By Randall MellMarch 17, 2018, 1:54 am

PHOENIX – Mo Martin loved her long putter.

In fact, she named her “Mona.”

For 10 years, Martin didn’t putt with anything else. She grew up with long putters, from the time she started playing when she was 5.

While Martin won the Ricoh Women’s British Open in 2014, about nine months after giving up Mona for a short putter, she said it’s taken until today to feel totally comfortable with one.

And that has her excited about this year.

Well, that and having a healthy back again.

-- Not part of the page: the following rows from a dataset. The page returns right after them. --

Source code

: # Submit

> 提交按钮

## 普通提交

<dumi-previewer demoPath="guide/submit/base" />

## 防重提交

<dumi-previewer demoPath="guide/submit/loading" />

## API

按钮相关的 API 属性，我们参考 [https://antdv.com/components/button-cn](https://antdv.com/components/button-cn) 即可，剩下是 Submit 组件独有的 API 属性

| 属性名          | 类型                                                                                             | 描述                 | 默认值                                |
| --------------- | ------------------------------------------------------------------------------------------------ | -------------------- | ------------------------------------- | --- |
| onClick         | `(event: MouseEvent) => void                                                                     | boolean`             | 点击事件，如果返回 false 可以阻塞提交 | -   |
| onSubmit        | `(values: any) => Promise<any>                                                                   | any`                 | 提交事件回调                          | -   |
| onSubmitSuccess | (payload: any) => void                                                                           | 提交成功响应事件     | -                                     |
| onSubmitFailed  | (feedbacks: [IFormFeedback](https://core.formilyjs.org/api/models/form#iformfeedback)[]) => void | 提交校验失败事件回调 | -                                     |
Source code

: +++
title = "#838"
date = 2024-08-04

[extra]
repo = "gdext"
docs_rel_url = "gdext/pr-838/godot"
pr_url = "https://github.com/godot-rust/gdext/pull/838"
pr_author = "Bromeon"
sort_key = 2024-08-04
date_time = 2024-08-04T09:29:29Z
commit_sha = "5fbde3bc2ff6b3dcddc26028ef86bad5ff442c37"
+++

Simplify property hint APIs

Full-field scores from the Bank of Hope Founders Cup

“I've had a feeling that this year was going to be a good one,” Martin said. “My game is in a special place.”

Martin was beaming after a 6-under-par 66 Friday moved her two shots off the lead at the Bank of Hope Founders Cup.

“Just a beautiful day,” Martin said. “I was able to play my game, make my putts.”

Martin hit all 14 fairways in the second round, hit 15 greens in regulation and took just 27 putts. After struggling with nagging back pain last year, she’s pain free again.

She’s happy to “just to get back to a place now where my ball striking is where it has been the last few years.”

Martin, by the way, says Mona remains preserved in a special place, “a shrine” in her home.